Sonntag, 12. Oktober 2014

The colder water, the blower's daughter.


Wenn mir vor einigen Jahren jemand mit Blick in die Glaskugel erzählt hätte, dass ich ihm jemals in diesem Leben begegnen würde - ich hätte die Augen verdreht. Wenn mir jemand erzählt hätte, dass wir eines Tages zusammen im Ozean schwimmen würden - ich hätte ungläubig mit dem Kopf geschüttelt.

Mein kleines rotes Mietauto war voll mit Freunden von dir, auf der Rückbank ein letzter freier Platz in der Mitte. Wir fuhren durch die unzähligen verwinkelten Einbahnstraßen Reykjavíks, irgendwann sollte ich anhalten, ich sah nur ein Gesicht im Rückspiegel. Ein schönes Gesicht mit leuchtenden Augen. Der Hotpot direkt am Strand, im Süden der Stadt, würde in einer Stunde schließen, ich fuhr über die einzige sechsspurige Straße des Landes und aus dem Radio tönten Popsongs. Es war ein wunderbarer isländischer Sommertag, ich hatte das Autofenster geöffnet, zwitscherte zu den Liedern und der schöne Mann stimmte mit ein.

Als wir ankamen, verschwanden wir in den Umkleidekabinen und fanden im Hotpot wieder zueinander. Du wolltest im Meer schwimmen gehen, er wollte mitkommen und ich nahm all meinen Mut zusammen und begleitete euch. Wann hat man schon mal die Gelegenheit in der nördlichsten Hauptstadt der Welt im Atlantik zu schwimmen? Über den Strand rennen, nur nicht zögern, immer weiter, selbst, wenn du bereits mit den Füßen im eiskalten Wasser bist, selbst, wenn dein ganzer Körper vor Schmerz schreit und durch deinen Mund nur ein zaghaftes Quietschen weicht. Und dann steckst du bis zum Kopf im Ozean. Und der Moment ist riesig.

Später sitzen wir wieder im Hotpot und Wärme durchflutet unsere Körper. Der Mann sieht mich an. Er grinst. Ich werde das Gefühl nicht los, ihn zu kennen. Schaue auf seine überaus attraktiven Unterarme, auf seinen nackten Oberkörper.
Eine Durchsage verkündet, dass das Miniaturschwimmbad schließt, wir ziehen uns um. Später steht er neben mir, reicht mir seine Wasserflasche und ich nehme einige durstige Schlucke.

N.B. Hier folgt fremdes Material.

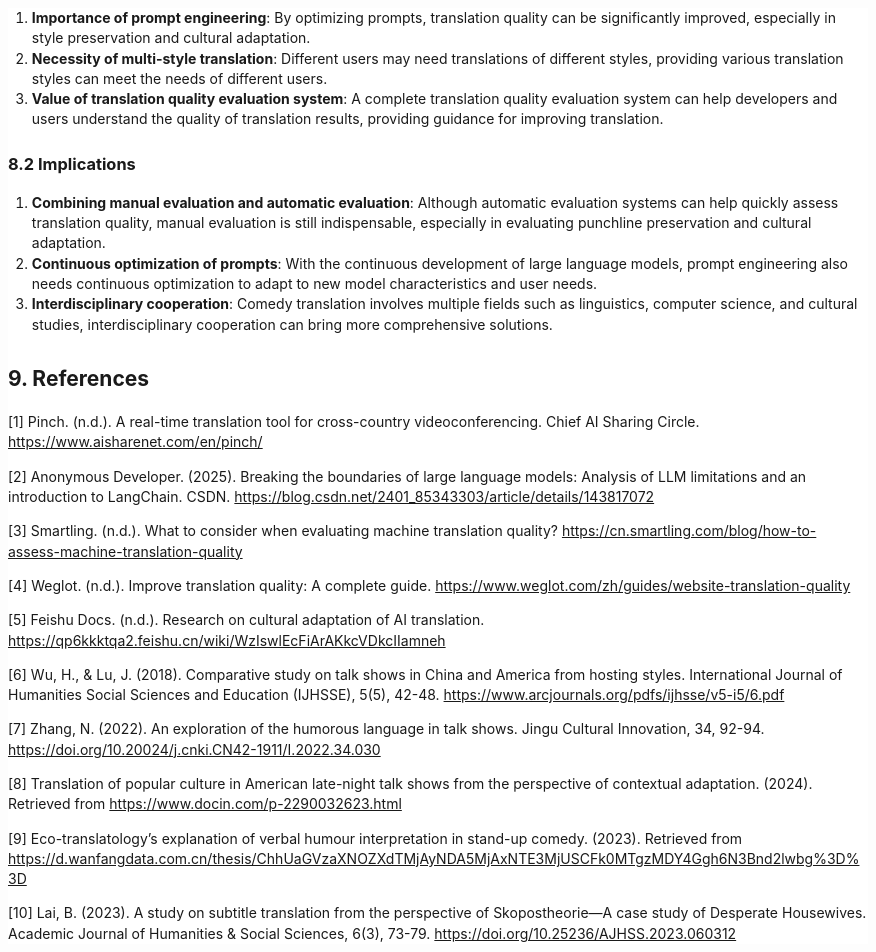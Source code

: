 1. **Importance of prompt engineering**: By optimizing prompts, translation quality can be significantly improved, especially in style preservation and cultural adaptation.
2. **Necessity of multi-style translation**: Different users may need translations of different styles, providing various translation styles can meet the needs of different users.
3. **Value of translation quality evaluation system**: A complete translation quality evaluation system can help developers and users understand the quality of translation results, providing guidance for improving translation.

### 8.2 Implications

1. **Combining manual evaluation and automatic evaluation**: Although automatic evaluation systems can help quickly assess translation quality, manual evaluation is still indispensable, especially in evaluating punchline preservation and cultural adaptation.
2. **Continuous optimization of prompts**: With the continuous development of large language models, prompt engineering also needs continuous optimization to adapt to new model characteristics and user needs.
3. **Interdisciplinary cooperation**: Comedy translation involves multiple fields such as linguistics, computer science, and cultural studies, interdisciplinary cooperation can bring more comprehensive solutions.



## 9. References

[1] Pinch. (n.d.). A real-time translation tool for cross-country videoconferencing. Chief AI Sharing Circle. https://www.aisharenet.com/en/pinch/

[2] Anonymous Developer. (2025). Breaking the boundaries of large language models: Analysis of LLM limitations and an introduction to LangChain. CSDN. https://blog.csdn.net/2401_85343303/article/details/143817072

[3] Smartling. (n.d.). What to consider when evaluating machine translation quality? https://cn.smartling.com/blog/how-to-assess-machine-translation-quality

[4] Weglot. (n.d.). Improve translation quality: A complete guide. https://www.weglot.com/zh/guides/website-translation-quality

[5] Feishu Docs. (n.d.). Research on cultural adaptation of AI translation. https://qp6kkktqa2.feishu.cn/wiki/WzIswlEcFiArAKkcVDkcIIamneh

[6] Wu, H., & Lu, J. (2018). Comparative study on talk shows in China and America from hosting styles. International Journal of Humanities Social Sciences and Education (IJHSSE), 5(5), 42-48. https://www.arcjournals.org/pdfs/ijhsse/v5-i5/6.pdf

[7] Zhang, N. (2022). An exploration of the humorous language in talk shows. Jingu Cultural Innovation, 34, 92-94. https://doi.org/10.20024/j.cnki.CN42-1911/I.2022.34.030

[8] Translation of popular culture in American late-night talk shows from the perspective of contextual adaptation. (2024). Retrieved from https://www.docin.com/p-2290032623.html

[9] Eco-translatology’s explanation of verbal humour interpretation in stand-up comedy. (2023). Retrieved from https://d.wanfangdata.com.cn/thesis/ChhUaGVzaXNOZXdTMjAyNDA5MjAxNTE3MjUSCFk0MTgzMDY4Ggh6N3Bnd2lwbg%3D%3D

[10] Lai, B. (2023). A study on subtitle translation from the perspective of Skopostheorie—A case study of Desperate Housewives. Academic Journal of Humanities & Social Sciences, 6(3), 73-79. https://doi.org/10.25236/AJHSS.2023.060312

Wir fahren nach Hause. Als wir ankommen, alle bereits ausgestiegen sind und ich langsam zur Ruhe komme, fällt mir auf, wer da auf meiner Rückbank saß. Mit wem ich gerade im Atlantik gebadet habe. Und ich bekomme den Mund nicht mehr zu.
Auch heute nicht, als ich mir die Lieder seines neuen Albums anhöre, durch meine Küche laufe und leise mitsinge. Es ist schwierig zu verstehen, dass ich mit dem Mann mit Gitarre, der mich seit so vielen Jahren durch mein Leben begleitet, tatsächlich einen Abend am Strand von Nauthólsvík verbracht habe - und erst im Nachhinein bemerkt habe, wer das eigentlich gerade war.